- [What to produce] Print exactly the lines below between the line holding "use mongo db" and the line holding "# hooks folder", inclusive, and nothing more.

(Beginning of Records shown)

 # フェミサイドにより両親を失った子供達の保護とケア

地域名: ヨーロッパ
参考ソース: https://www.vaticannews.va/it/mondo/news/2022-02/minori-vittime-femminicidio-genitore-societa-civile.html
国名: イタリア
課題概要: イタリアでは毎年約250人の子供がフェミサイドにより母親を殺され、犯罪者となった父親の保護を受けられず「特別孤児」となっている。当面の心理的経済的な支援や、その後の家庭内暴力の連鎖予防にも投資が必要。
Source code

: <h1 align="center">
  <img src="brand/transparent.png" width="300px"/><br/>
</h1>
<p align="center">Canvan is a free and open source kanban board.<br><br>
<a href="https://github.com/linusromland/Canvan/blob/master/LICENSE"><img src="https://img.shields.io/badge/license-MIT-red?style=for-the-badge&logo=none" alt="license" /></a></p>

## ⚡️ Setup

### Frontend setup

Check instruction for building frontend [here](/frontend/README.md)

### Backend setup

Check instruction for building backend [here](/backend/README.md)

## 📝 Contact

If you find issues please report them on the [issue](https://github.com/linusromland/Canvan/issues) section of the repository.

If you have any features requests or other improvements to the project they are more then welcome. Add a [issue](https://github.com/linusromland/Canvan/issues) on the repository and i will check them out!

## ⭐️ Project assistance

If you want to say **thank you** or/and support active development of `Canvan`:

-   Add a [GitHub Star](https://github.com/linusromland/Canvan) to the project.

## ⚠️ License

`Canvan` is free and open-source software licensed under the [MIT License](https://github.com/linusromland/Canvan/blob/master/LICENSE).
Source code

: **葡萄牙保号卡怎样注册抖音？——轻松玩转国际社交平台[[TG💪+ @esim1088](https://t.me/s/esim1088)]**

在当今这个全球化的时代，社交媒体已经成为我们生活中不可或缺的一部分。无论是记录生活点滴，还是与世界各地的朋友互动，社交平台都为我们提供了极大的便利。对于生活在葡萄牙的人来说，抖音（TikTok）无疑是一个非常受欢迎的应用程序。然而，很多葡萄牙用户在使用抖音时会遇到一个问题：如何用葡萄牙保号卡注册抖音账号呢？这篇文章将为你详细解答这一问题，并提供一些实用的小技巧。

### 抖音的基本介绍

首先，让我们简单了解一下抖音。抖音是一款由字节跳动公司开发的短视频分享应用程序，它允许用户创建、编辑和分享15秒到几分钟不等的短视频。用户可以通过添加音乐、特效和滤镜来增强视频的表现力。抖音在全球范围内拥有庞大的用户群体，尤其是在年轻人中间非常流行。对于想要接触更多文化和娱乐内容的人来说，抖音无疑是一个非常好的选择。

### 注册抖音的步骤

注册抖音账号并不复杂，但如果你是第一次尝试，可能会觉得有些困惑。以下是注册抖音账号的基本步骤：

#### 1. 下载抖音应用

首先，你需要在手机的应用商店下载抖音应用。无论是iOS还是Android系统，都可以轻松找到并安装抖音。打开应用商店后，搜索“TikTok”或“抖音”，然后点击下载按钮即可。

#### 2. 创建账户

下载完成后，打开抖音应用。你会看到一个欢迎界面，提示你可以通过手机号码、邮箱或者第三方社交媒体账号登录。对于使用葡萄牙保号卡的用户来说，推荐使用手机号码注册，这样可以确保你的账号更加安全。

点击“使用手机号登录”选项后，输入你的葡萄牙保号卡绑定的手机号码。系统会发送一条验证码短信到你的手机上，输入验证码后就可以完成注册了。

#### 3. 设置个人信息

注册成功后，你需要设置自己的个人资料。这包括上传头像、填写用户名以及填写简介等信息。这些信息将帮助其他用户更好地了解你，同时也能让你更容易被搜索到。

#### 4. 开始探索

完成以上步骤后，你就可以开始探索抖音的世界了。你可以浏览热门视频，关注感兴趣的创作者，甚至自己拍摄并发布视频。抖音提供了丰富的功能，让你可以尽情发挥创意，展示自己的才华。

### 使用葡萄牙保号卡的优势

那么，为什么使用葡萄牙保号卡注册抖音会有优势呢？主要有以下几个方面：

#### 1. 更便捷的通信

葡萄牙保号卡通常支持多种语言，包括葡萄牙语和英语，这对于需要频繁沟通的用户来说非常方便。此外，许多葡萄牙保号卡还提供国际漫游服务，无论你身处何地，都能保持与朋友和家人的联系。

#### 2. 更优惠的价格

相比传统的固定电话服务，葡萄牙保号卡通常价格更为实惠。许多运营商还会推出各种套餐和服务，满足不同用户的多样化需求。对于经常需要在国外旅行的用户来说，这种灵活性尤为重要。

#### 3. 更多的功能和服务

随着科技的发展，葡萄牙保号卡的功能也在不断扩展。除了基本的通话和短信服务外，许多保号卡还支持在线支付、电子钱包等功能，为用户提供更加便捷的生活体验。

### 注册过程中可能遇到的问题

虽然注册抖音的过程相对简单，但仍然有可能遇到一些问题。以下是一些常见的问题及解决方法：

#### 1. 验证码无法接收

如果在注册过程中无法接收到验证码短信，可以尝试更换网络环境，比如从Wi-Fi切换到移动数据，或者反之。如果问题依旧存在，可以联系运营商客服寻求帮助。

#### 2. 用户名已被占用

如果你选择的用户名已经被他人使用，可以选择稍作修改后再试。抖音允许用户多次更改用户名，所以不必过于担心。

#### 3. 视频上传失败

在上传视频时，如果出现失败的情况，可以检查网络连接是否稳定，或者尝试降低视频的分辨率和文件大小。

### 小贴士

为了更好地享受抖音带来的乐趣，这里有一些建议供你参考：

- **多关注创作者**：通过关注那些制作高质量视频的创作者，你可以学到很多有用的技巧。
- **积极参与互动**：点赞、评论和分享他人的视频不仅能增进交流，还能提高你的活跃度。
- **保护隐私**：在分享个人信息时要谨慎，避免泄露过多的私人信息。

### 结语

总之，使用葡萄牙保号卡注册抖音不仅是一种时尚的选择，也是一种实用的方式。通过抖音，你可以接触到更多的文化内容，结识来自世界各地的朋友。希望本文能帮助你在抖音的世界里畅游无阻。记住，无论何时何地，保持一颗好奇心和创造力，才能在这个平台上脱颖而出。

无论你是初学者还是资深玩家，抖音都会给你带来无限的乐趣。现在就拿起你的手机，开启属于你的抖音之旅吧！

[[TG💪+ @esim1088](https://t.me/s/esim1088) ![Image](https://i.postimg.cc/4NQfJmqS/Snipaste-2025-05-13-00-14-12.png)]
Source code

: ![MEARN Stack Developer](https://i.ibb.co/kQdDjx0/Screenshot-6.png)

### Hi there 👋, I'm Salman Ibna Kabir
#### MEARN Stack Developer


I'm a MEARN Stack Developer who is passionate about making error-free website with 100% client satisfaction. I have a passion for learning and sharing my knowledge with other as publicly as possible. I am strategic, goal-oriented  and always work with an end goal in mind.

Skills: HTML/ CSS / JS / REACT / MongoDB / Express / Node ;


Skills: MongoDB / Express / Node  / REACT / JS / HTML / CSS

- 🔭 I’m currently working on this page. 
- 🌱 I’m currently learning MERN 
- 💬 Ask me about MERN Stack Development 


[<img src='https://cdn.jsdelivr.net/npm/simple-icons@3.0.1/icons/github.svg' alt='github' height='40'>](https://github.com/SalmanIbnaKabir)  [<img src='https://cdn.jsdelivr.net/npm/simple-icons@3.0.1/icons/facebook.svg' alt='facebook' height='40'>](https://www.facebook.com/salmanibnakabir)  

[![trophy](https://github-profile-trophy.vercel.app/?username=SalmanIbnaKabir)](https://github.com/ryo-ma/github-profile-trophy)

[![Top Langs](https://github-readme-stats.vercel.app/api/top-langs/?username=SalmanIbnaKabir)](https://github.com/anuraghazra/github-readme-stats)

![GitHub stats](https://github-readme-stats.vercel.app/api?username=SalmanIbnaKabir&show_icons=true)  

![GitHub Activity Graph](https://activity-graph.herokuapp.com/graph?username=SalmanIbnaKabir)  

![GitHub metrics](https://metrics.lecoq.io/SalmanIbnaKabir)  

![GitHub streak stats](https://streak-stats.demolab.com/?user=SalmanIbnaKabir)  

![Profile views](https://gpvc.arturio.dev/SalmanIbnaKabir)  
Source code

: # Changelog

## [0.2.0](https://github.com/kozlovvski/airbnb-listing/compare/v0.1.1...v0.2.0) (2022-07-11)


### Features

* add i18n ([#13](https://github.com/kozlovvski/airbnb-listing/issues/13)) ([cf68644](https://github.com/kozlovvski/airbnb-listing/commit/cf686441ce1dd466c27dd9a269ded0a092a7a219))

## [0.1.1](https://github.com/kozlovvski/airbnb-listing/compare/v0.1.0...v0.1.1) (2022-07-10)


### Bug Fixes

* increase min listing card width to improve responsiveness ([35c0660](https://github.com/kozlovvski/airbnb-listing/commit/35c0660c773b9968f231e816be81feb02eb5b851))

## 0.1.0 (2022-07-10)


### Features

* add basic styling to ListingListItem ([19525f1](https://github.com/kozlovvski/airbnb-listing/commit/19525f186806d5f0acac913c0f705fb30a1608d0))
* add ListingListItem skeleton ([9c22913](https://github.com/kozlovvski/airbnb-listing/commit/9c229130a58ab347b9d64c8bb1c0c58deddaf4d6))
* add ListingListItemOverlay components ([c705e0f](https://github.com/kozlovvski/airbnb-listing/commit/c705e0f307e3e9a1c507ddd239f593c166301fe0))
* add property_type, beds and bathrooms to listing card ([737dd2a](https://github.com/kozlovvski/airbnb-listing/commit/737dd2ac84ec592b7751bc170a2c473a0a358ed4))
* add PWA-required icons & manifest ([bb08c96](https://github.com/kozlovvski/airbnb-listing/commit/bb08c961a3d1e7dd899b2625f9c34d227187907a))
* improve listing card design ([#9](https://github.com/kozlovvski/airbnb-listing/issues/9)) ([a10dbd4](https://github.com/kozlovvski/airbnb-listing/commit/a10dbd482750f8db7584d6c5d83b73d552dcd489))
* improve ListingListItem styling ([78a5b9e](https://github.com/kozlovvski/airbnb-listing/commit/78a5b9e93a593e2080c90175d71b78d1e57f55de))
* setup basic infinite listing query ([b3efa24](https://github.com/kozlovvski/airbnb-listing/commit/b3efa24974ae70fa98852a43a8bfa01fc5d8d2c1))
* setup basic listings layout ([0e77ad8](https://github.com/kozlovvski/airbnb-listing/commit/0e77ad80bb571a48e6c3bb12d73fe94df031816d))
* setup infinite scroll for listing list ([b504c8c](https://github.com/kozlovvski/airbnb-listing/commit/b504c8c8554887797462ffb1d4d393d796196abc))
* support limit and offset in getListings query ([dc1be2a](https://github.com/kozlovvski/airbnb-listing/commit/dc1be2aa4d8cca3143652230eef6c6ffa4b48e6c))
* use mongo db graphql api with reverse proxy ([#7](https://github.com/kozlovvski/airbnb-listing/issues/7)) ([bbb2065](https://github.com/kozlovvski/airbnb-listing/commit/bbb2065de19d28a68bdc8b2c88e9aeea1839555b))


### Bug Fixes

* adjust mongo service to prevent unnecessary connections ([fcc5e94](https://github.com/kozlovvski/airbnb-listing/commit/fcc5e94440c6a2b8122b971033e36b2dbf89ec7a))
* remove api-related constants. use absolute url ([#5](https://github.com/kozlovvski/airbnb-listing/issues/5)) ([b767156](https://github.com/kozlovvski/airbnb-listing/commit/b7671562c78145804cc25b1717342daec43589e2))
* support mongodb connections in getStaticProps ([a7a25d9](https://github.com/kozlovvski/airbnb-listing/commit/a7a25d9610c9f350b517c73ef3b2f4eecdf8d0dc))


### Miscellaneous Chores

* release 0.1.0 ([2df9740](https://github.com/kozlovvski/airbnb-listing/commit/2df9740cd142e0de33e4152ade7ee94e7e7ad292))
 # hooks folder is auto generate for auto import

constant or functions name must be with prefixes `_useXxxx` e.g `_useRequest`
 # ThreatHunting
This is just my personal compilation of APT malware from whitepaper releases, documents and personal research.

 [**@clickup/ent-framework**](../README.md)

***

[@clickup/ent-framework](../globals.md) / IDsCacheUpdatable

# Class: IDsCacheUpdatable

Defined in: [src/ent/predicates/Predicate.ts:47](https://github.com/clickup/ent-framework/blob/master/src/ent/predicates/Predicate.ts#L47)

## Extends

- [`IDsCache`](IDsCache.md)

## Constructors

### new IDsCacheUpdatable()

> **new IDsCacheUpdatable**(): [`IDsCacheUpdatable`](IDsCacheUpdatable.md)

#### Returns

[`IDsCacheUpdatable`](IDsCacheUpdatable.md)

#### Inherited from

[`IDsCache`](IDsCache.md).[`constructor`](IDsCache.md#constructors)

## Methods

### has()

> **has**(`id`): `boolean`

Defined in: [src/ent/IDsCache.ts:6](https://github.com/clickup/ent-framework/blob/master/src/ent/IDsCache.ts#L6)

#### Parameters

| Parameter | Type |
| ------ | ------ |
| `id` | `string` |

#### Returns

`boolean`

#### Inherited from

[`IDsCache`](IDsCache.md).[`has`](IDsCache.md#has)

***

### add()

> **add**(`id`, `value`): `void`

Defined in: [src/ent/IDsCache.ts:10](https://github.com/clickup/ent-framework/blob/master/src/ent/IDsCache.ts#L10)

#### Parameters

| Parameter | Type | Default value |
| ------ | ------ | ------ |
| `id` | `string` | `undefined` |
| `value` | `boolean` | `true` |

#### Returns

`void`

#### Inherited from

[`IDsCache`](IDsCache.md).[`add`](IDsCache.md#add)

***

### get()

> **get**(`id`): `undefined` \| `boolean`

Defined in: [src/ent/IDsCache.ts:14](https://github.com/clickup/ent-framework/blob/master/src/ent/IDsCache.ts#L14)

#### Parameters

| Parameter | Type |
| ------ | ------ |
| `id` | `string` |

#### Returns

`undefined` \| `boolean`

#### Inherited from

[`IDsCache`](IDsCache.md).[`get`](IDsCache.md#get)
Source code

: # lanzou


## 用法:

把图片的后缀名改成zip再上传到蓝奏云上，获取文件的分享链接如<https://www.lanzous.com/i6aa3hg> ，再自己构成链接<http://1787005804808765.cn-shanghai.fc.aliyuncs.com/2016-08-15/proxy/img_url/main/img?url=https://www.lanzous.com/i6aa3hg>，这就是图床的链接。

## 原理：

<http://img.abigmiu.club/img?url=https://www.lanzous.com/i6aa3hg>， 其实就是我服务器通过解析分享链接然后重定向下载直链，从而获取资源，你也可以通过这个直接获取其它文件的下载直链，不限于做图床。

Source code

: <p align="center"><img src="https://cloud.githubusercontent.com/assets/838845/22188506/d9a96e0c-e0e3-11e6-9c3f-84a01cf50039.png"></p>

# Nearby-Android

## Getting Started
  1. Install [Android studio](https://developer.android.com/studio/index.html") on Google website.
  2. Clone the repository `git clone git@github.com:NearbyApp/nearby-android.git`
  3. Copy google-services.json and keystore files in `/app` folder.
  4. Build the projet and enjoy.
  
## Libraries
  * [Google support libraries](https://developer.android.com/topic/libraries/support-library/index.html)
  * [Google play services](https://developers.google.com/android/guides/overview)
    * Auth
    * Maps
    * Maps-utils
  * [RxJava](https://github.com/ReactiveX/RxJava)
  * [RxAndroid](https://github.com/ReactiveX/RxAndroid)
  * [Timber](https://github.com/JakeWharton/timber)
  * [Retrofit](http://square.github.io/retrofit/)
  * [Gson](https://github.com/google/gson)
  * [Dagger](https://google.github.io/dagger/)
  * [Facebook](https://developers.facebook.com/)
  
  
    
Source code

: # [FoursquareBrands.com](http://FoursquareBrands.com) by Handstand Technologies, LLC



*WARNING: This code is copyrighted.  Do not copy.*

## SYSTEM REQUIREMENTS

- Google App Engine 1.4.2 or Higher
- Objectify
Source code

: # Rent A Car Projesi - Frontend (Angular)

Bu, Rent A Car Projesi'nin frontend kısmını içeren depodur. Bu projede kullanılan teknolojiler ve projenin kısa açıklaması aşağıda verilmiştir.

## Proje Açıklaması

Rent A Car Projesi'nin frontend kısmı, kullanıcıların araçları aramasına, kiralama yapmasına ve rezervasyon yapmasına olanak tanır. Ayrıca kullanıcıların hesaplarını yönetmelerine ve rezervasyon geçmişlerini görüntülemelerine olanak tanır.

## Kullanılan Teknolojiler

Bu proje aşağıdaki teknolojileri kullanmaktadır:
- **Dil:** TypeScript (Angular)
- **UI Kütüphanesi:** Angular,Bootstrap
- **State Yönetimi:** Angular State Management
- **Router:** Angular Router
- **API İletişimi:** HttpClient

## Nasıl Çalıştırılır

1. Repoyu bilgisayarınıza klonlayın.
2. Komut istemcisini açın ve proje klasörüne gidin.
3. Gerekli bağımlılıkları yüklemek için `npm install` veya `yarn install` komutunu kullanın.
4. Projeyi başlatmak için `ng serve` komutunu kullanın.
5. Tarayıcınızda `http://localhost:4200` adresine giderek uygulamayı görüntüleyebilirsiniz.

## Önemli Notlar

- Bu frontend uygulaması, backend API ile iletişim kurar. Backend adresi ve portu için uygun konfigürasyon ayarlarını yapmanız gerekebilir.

(End of Records shown)

- [Exercise response]
* use mongo db graphql api with reverse proxy ([#7](https://github.com/kozlovvski/airbnb-listing/issues/7)) ([bbb2065](https://github.com/kozlovvski/airbnb-listing/commit/bbb2065de19d28a68bdc8b2c88e9aeea1839555b))


### Bug Fixes

* adjust mongo service to prevent unnecessary connections ([fcc5e94](https://github.com/kozlovvski/airbnb-listing/commit/fcc5e94440c6a2b8122b971033e36b2dbf89ec7a))
* remove api-related constants. use absolute url ([#5](https://github.com/kozlovvski/airbnb-listing/issues/5)) ([b767156](https://github.com/kozlovvski/airbnb-listing/commit/b7671562c78145804cc25b1717342daec43589e2))
* support mongodb connections in getStaticProps ([a7a25d9](https://github.com/kozlovvski/airbnb-listing/commit/a7a25d9610c9f350b517c73ef3b2f4eecdf8d0dc))


### Miscellaneous Chores

* release 0.1.0 ([2df9740](https://github.com/kozlovvski/airbnb-listing/commit/2df9740cd142e0de33e4152ade7ee94e7e7ad292))
 # hooks folder is auto generate for auto import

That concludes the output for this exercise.